PN Depok Eksekusi Lahan 9,3 Hektare Berdasarkan Sertifikat yang Telah Dibatalkan
DEPOK, Lensaexpose.com – Pengadilan Negeri (PN) Depok kembali melaksanakan eksekusi constatering terhadap lahan seluas 9,3 hektare yang menjadi sengketa, meski sertifikat lahan tersebut telah dibatalkan. Eksekusi ini merupakan upaya keempat yang dilakukan PN Depok.
PN Depok mengajukan surat permohonan bantuan pengamanan kepada sejumlah pihak, termasuk Walikota Depok, Kepolisian Metropolitan Kota Depok, Kepolisian Sektor Sawangan, dan Kepala Kantor Kelurahan Kedaung.

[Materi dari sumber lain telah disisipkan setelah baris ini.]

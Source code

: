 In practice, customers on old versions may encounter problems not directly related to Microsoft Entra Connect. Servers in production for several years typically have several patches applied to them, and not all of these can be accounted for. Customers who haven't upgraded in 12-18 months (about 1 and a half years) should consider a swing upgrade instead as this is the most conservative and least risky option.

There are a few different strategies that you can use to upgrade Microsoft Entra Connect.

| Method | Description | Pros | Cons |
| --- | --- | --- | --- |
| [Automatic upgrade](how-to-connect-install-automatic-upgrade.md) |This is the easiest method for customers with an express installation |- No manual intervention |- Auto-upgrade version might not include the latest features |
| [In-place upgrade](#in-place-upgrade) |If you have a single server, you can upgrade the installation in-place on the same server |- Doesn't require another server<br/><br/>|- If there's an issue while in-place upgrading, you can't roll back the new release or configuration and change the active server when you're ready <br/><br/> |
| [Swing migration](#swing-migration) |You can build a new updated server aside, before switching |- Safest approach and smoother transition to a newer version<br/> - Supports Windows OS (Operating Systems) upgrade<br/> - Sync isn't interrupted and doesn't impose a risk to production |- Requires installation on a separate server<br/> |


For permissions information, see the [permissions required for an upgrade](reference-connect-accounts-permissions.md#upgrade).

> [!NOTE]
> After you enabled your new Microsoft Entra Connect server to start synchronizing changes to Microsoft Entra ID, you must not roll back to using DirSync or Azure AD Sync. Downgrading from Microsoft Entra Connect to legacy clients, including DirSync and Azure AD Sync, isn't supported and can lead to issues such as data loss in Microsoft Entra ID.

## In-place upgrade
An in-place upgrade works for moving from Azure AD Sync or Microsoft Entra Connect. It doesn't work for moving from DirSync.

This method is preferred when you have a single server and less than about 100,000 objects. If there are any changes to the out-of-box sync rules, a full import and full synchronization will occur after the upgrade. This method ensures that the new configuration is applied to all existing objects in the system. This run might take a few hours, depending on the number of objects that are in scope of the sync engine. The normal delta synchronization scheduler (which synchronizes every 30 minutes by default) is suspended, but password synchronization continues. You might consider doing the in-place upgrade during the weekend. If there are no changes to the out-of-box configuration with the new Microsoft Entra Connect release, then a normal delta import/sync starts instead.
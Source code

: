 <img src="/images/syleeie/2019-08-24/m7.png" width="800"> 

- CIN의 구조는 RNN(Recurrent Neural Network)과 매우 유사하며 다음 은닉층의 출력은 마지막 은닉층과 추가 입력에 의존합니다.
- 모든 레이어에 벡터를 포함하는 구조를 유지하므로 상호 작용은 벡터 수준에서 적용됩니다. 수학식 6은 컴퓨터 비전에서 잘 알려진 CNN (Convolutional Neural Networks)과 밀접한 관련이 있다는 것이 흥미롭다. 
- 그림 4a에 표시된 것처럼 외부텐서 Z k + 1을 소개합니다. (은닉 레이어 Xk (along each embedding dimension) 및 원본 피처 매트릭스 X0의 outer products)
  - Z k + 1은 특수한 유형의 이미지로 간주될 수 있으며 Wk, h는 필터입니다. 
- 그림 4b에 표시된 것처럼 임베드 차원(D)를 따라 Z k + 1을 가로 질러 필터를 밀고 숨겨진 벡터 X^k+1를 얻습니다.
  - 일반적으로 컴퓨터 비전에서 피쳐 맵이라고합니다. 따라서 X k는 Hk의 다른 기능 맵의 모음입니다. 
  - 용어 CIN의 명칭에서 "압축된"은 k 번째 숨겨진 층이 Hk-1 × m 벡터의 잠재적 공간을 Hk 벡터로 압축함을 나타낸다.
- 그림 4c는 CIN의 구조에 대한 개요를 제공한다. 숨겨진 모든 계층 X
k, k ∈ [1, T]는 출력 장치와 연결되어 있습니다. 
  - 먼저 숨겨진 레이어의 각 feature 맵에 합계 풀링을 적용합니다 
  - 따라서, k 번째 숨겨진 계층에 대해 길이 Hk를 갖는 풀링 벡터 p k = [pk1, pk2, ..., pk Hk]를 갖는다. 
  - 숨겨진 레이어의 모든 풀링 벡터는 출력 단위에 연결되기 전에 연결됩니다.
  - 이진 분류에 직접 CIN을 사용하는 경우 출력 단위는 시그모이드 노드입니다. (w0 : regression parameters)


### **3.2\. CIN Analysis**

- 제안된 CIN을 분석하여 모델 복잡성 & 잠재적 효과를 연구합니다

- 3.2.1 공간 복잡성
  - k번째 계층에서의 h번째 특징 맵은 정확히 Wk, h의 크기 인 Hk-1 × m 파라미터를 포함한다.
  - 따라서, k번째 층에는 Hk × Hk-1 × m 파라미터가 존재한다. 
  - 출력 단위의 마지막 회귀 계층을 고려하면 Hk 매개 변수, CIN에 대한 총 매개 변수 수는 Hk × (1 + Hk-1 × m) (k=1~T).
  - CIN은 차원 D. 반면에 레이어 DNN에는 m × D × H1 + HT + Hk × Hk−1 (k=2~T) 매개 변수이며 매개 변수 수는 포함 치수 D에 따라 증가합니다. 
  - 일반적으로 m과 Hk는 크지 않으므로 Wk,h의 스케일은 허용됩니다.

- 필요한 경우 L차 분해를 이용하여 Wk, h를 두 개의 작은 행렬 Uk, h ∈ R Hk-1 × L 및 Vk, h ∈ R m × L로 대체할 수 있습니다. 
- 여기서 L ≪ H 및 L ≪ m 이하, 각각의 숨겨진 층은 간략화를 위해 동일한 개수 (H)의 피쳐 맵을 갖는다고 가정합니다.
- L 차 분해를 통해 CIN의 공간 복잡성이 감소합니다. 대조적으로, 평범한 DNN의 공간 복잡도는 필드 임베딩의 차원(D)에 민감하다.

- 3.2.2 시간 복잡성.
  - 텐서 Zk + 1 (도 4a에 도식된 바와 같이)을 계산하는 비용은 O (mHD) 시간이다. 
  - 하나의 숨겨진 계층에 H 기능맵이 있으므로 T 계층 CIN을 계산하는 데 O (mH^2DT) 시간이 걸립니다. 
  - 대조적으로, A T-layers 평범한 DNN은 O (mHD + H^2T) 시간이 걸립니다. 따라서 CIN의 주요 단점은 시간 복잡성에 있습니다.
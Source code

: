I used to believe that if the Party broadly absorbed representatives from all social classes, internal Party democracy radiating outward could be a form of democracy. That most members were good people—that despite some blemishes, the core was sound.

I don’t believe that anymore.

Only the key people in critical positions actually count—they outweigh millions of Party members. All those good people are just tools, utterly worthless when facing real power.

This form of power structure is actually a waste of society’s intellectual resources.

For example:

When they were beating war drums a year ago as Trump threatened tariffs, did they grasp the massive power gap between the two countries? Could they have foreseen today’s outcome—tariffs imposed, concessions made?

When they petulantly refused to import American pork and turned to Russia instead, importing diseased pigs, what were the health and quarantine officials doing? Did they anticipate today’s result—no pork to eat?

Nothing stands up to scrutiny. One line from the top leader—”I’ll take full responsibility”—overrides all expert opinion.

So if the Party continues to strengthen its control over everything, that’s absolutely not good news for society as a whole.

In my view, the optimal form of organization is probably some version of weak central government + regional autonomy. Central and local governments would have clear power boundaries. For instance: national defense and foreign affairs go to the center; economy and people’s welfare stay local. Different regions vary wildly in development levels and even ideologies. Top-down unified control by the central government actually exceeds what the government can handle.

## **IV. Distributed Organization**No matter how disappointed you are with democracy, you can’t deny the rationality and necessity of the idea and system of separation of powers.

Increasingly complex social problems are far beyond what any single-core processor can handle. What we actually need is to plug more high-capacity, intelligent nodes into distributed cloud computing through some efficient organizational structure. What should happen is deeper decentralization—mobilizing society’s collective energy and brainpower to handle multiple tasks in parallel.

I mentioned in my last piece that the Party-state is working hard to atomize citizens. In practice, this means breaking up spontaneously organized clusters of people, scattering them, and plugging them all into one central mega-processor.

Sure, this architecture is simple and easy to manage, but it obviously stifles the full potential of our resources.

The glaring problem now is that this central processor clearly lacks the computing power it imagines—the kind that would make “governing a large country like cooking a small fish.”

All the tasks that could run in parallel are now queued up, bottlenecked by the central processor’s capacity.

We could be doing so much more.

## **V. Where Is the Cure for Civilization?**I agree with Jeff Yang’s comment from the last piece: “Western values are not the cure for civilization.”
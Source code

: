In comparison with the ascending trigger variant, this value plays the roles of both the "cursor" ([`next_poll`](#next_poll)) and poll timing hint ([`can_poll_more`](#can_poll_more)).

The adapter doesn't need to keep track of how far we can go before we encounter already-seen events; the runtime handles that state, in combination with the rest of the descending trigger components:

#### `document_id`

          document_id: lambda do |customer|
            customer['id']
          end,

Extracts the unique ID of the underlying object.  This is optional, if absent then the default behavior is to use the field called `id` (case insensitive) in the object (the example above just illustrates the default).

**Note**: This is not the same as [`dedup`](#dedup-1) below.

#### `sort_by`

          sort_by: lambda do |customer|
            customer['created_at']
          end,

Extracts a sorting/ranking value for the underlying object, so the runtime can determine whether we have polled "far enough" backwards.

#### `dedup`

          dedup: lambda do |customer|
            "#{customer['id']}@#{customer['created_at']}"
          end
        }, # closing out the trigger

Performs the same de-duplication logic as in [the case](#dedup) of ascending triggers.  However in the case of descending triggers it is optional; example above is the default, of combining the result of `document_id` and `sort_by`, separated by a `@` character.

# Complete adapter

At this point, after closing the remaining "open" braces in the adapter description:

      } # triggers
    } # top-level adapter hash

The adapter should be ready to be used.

Surat tersebut tercatat dengan nomor 346/pan.PN.WII.u21/HK.02/XI/2024. Eksekusi ini juga didukung oleh penetapan Ketua PN Depok, tertanggal 25 September 2024, dengan nomor perkara 22/Pdt.Eks/Constatering/2024/PN.Dpk jo nomor 284/Pdt.G/2017/PN Dpk jo nomor 231/PDT/2019/PT.Bdg jo nomor 2596/K/PDT/2020 jo nomor 325 PK/PDT/2022 jo nomor 107 PK/PDT/2024.
Eksekusi dan proses pencocokan (constatering) rencananya akan dilakukan pada 7 November 2024 di lokasi lahan yang bersangkutan.
Ida Farida, perwakilan PT Bumi Kedaung Lestari (BKL) selaku pemilik sah lahan tersebut, mengajukan keberatan kepada Ketua PN Depok atas rencana eksekusi tersebut. Menurutnya, berdasarkan putusan Pengadilan Tata Usaha Negara (PTUN) nomor 64.2010/PTUN-BD dan sejumlah penetapan lainnya, lahan tersebut sudah sah milik PT BKL, diperkuat oleh izin lokasi dari Walikota Depok melalui Keputusan Nomor 591/237/Kpts/Pem.Otda/Huk/2008.
Dalam pernyataannya kepada media, Ida menegaskan bahwa PN Depok seharusnya menghormati putusan pengadilan yang telah berkekuatan hukum tetap (inkracht).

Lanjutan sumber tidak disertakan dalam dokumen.